But, here's, I think, the point of the reference to “no room in the guest room.  Somebody wouldn’t make room that night for the birth of God into human experience.  And most likely it was some relative!

The wonder of that night is that the King of the Universe, the very God who created this incomprehensibly vast universe with billions of galaxies containing trillions of stars, was so amazingly humble that he embraced a feed-trough with rough hay for a crib rather than demanding a palace with silk bedding…or even the one guest room in the house of some equally-poor relatives.

            Any number of other people could have been laying claim to that one room with just a little privacy the holy family could really have used.

  • Maybe Mary & Joseph deferred to some elder in the clan.
  • Maybe there was a wealthier, more demanding ‘Uncle Laban’ who chose to throw his weight around.
  • Maybe the home owners had had enough of guests that year and just decided to keep it for themselves.
  • Maybe everyone decided they’d put all the other kids and babies in that room to sleep while the parents hung out in the living room.

Whatever the reasons, the fact that there was still “no room in the guest-room” (or “inn”, if you still insist) has a lot to say to us this Christmas and any day of the year. 

            SO much can get in the way of making room for Jesus these days.  The reasons are probably very similar to the reasons someone didn’t give Jesus his rightful place in Bethlehem 2,000 years ago. 

  • Our PLANS & EXPECTATIONS: Clearly someone hadn’t anticipated pregnant Mary from Nazareth needing their  And they weren’t willing to change their plans. They had the ‘reservation’ or room first! But had they been longing for the appearing of the Messiah as so many others like Anna or Simeon or the Magi in the Christmas story were, they would have joyfully given way to the Christ child.    
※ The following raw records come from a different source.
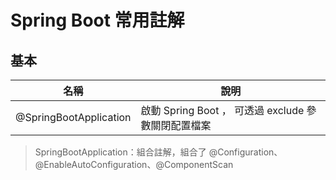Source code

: # Spring Boot 常用註解

## 基本

| 名稱 | 說明 |
|------|------|
| @SpringBootApplication | 啟動 Spring Boot ， 可透過 exclude 參數關閉配置檔案 |

> SpringBootApplication：組合註解，組合了 @Configuration、@EnableAutoConfiguration、@ComponentScan 
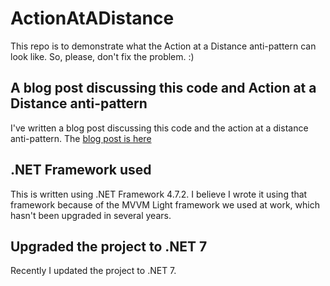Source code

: # ActionAtADistance
This repo is to demonstrate what the Action at a Distance anti-pattern can look like. So, please, don't fix the problem. :)

## A blog post discussing this code and Action at a Distance anti-pattern
I've written a blog post discussing this code and the action at a distance anti-pattern. The [blog post is here](https://rodathome.wordpress.com/2020/02/22/the-action-at-a-distance-anti-pattern/)

## .NET Framework used
This is written using .NET Framework 4.7.2. I believe I wrote it using that framework because of the MVVM Light framework we used at work, which hasn't been upgraded in several years.

## Upgraded the project to .NET 7
Recently I updated the project to .NET 7.

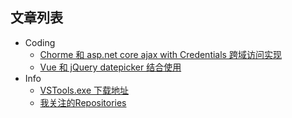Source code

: 
## 文章列表
* Coding
    * [Chorme 和 asp.net core ajax with Credentials 跨域访问实现](https://github.com/Ruikuan/blog/Coding/blob/master/chorme_asp.net_core_ajax_cors.md)
    * [Vue 和 jQuery datepicker 结合使用](https://github.com/Ruikuan/blog/Coding/blob/master/vue_with_jquery_datepicker.md)
* Info
    * [VSTools.exe 下载地址](https://github.com/Ruikuan/blog/Info/blob/master/vstools_download_url.md)
    * [我关注的Repositories](https://github.com/Ruikuan/blog/Info/blob/master/repositories_I_focus.md)
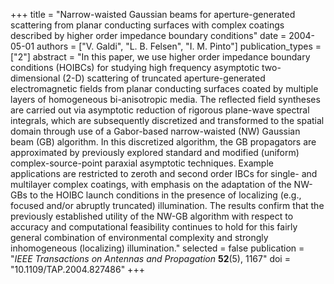 +++
title = "Narrow-waisted Gaussian beams for aperture-generated scattering from planar conducting surfaces with complex coatings described by higher order impedance boundary conditions"
date = 2004-05-01
authors = ["V. Galdi", "L. B. Felsen", "I. M. Pinto"]
publication_types = ["2"]
abstract = "In this paper, we use higher order impedance boundary conditions (HOIBCs) for studying high frequency asymptotic two-dimensional (2-D) scattering of truncated aperture-generated electromagnetic fields from planar conducting surfaces coated by multiple layers of homogeneous bi-anisotropic media. The reflected field syntheses are carried out via asymptotic reduction of rigorous plane-wave spectral integrals, which are subsequently discretized and transformed to the spatial domain through use of a Gabor-based narrow-waisted (NW) Gaussian beam (GB) algorithm. In this discretized algorithm, the GB propagators are approximated by previously explored standard and modified (uniform) complex-source-point paraxial asymptotic techniques. Example applications are restricted to zeroth and second order IBCs for single- and multilayer complex coatings, with emphasis on the adaptation of the NW-GBs to the HOIBC launch conditions in the presence of localizing (e.g., focused and/or abruptly truncated) illumination. The results confirm that the previously established utility of the NW-GB algorithm with respect to accuracy and computational feasibility continues to hold for this fairly general combination of environmental complexity and strongly inhomogeneous (localizing) illumination."
selected = false
publication = "*IEEE Transactions on Antennas and Propagation* **52**(5), 1167"
doi = "10.1109/TAP.2004.827486"
+++
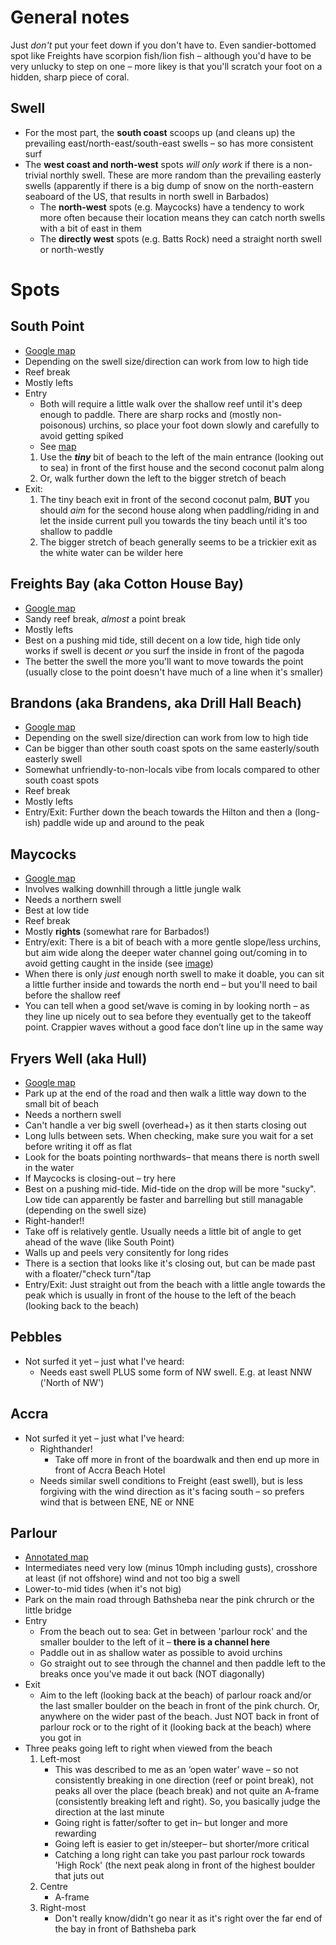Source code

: # General notes

Just _don't_ put your feet down if you don't have to. Even sandier-bottomed spot like Freights have scorpion fish/lion fish – although you'd have to be very unlucky to step on one – more likey is that you'll scratch your foot on a hidden, sharp piece of coral.  

## Swell

- For the most part, the **south coast** scoops up (and cleans up) the prevailing east/north-east/south-east swells – so has more consistent surf
- The **west coast and north-west** spots _will only work_ if there is a non-trivial northly swell. These are more random than the prevailing easterly swells (apparently if there is a big dump of snow on the north-eastern seaboard of the US, that results in north swell in Barbados)
  - The **north-west** spots (e.g. Maycocks) have a tendency to work more often because their location means they can catch north swells with a bit of east in them
  - The **directly west** spots (e.g. Batts Rock) need a straight north swell or north-westly

# Spots

## South Point
- [Google map](https://goo.gl/maps/BXwhR2rW5zpqAfdr7)
- Depending on the swell size/direction can work from low to high tide
- Reef break
- Mostly lefts
- Entry
  - Both will require a little walk over the shallow reef until it's deep enough to paddle. There are sharp rocks and (mostly non-poisonous) urchins, so place your foot down slowly and carefully to avoid getting spiked
  - See [map](https://user-images.githubusercontent.com/1469659/172950596-65413cf5-981c-45b8-abc7-51bb304a0f09.png)
  1. Use the **_tiny_** bit of beach to the left of the main entrance (looking out to sea) in front of the first house and the second coconut palm along
  2. Or, walk further down the left to the bigger stretch of beach
- Exit:
  1. The tiny beach exit in front of the second coconut palm, **BUT** you should _aim_ for the second house along when paddling/riding in and let the inside current pull you towards the tiny beach until it's too shallow to paddle
  2. The bigger stretch of beach generally seems to be a trickier exit as the white water can be wilder here

## Freights Bay (aka Cotton House Bay)
- [Google map](https://goo.gl/maps/paPiFN6tgg1L6DZG6)
- Sandy reef break, _almost_ a point break
- Mostly lefts
- Best on a pushing mid tide, still decent on a low tide, high tide only works if swell is decent _or_ you surf the inside in front of the pagoda 
- The better the swell the more you'll want to move towards the point (usually close to the point doesn't have much of a line when it's smaller)

## Brandons (aka Brandens, aka Drill Hall Beach)
- [Google map](https://goo.gl/maps/SmbYjJoJa9hX4wyU7)
- Depending on the swell size/direction can work from low to high tide
- Can be bigger than other south coast spots on the same easterly/south easterly swell
- Somewhat unfriendly-to-non-locals vibe from locals compared to other south coast spots
- Reef break
- Mostly lefts
- Entry/Exit: Further down the beach towards the Hilton and then a (long-ish) paddle wide up and around to the peak

## Maycocks

- [Google map](https://goo.gl/maps/7Nfmz88BN7dLE1Vt6)
- Involves walking downhill through a little jungle walk
- Needs a northern swell
- Best at low tide
- Reef break
- Mostly **rights** (somewhat rare for Barbados!)
- Entry/exit: There is a bit of beach with a more gentle slope/less urchins, but aim wide along the deeper water channel going out/coming in to avoid getting caught in the inside (see [image](https://user-images.githubusercontent.com/1469659/174449204-9ffff129-b443-43d4-9396-b67db192c116.png))
- When there is only _just_ enough north swell to make it doable, you can sit a little further inside and towards the north end – but you'll need to bail before the shallow reef
- You can tell when a good set/wave is coming in by looking north – as they line up nicely out to sea before they eventually get to the takeoff point. Crappier waves without a good face don’t line up in the same way

## Fryers Well (aka Hull)

- [Google map](https://maps.app.goo.gl/7q2ESBn6zzQ1dZjh8)
- Park up at the end of the road and then walk a little way down to the small bit of beach
- Needs a northern swell
- Can't handle a ver big swell (overhead+) as it then starts closing out
- Long lulls between sets. When checking, make sure you wait for a set before writing it off as flat
- Look for the boats pointing northwards– that means there is north swell in the water
- If Maycocks is closing-out – try here
- Best on a pushing mid-tide. Mid-tide on the drop will be more "sucky". Low tide can apparently be faster and barrelling but still managable (depending on the swell size)
- Right-hander!!
- Take off is relatively gentle. Usually needs a little bit of angle to get ahead of the wave (like South Point)
- Walls up and peels very consitently for long rides
- There is a section that looks like it's closing out, but can be made past with a floater/"check turn"/tap
- Entry/Exit: Just straight out from the beach with a little angle towards the peak which is usually in front of the house to the left of the beach (looking back to the beach)

## Pebbles

- Not surfed it yet – just what I've heard:
  - Needs east swell PLUS some form of NW swell. E.g. at least NNW ('North of NW')
 
## Accra

- Not surfed it yet – just what I've heard:
  - Righthander!
    - Take off more in front of the boardwalk and then end up more in front of Accra Beach Hotel
  - Needs similar swell conditions to Freight (east swell), but is less forgiving with the wind direction as it's facing south – so prefers wind that is between ENE, NE or NNE

## Parlour

- [Annotated map](https://github.com/lukehefson/surfing/assets/1469659/7379cc3e-8c6a-40ca-8eab-c02a0bf945f0)
- Intermediates need very low (minus 10mph including gusts), crosshore at least (if not offshore) wind and not too big a swell
- Lower-to-mid tides (when it's not big)
- Park on the main road through Bathsheba near the pink chrurch or the little bridge
- Entry
  - From the beach out to sea: Get in between 'parlour rock' and the smaller boulder to the left of it – **there is a channel here**
  - Paddle out in as shallow water as possible to avoid urchins
  - Go straight out to see through the channel and then paddle left to the breaks once you've made it out back (NOT diagonally)
- Exit
  - Aim to the left (looking back at the beach) of parlour roack and/or the last smaller boulder on the beach in front of the pink church. Or, anywhere on the wider past of the beach. Just NOT back in front of parlour rock or to the right of it (looking back at the beach) where you got in
- Three peaks going left to right when viewed from the beach
  1. Left-most
     - This was described to me as an ‘open water’ wave – so not consistently breaking in one direction (reef or point break), not peaks all over the place (beach break) and not quite an A-frame (consistently breaking left and right). So, you basically judge the direction at the last minute
     - Going right is fatter/softer to get in– but longer and more rewarding
     - Going left is easier to get in/steeper– but shorter/more critical
     - Catching a long right can take you past parlour rock towards 'High Rock' (the next peak along in front of the highest boulder that juts out
  2. Centre
     - A-frame
  3. Right-most
     - Don't really know/didn't go near it as it's right over the far end of the bay in front of Bathsheba park

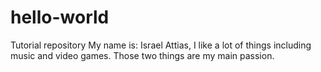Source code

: # hello-world
Tutorial repository
My name is: Israel Attias, I like a lot of things including music and video games. Those two things are my main passion.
APP:  how often are we unwilling to change our plans to make room for Jesus?  Whether it is a career we want…or a lifestyle we’re striving for…or a relationship that is more important to us than the blessed presence of Jesus, IF the God of the universe moves into our lives, it’s going to mess with the plans and expectations we had before He showed up. Is there room for Jesus in my plans and expectations?   

  • Our PRIORITIES: Somebody in that overcrowded house had a convoluted set of priorities.  Maybe they valued their comfort more than the presence of Jesus. Maybe their own  schedule, their own peace and quiet took precedence over making room for Jesus.  Maybe maintaining their little corner of control or their preferred daily routine mattered more to them than Jesus’ presence. 
  • APP: They weren’t all that different from us.  How often do we choose lesser and inferior things to God’s presence?  How often do we demand our routine or schedule rather than giving way to some unplanned but God-ordained divine interruption? The very business of our lives becomes a priority to us.  So, we fill our nights with entertainment and our days with work, crowding out the quiet, hidden times God wants to meet with us in the reading of His Word…or the solitude of prayer… or the sacrifice of serving someone else? 

Whatever the reason for not making room for Jesus, they all come down to one thing:  me over God…self over the Savior…my pride over His presence.

            And that is really the message of Christmas:  is there room in our heart for Jesus?  THE most important room in the world… and THE one place God desires to inhabit more than anywhere in this entire universe is our HEARTS.  He will not demand we open the door.  He will not require us to recognize Him.  He will simply make His presence known…as He is tonight…and softly knock on the door of our souls.

            Is there room in your heart for Jesus tonight?  Have you allowed your soul to get so crowded, so selfish, so just ‘busy’ that you need to stop and invite Him to move in?  Take charge?  Clean out all the clutter and sin and take up residence in you?

            In the last book of the Bible, Revelation 3:20 (ESV), Jesus spoke these words to His church in an entire ancient city of Laodicea.  Behold, I stand at the door and knock. If anyone hears my voice and opens the door, I will come in to him and eat with him, and he with me.

            Make room for Jesus…tonight…right now!  Surrender… or re-surrender… your life to Him.  Ask him to take up residence in you.  Give him the best of your life—your soul, your priorities, your hopes and dreams.  Then get ready for the most amazing journey imaginable with God himself.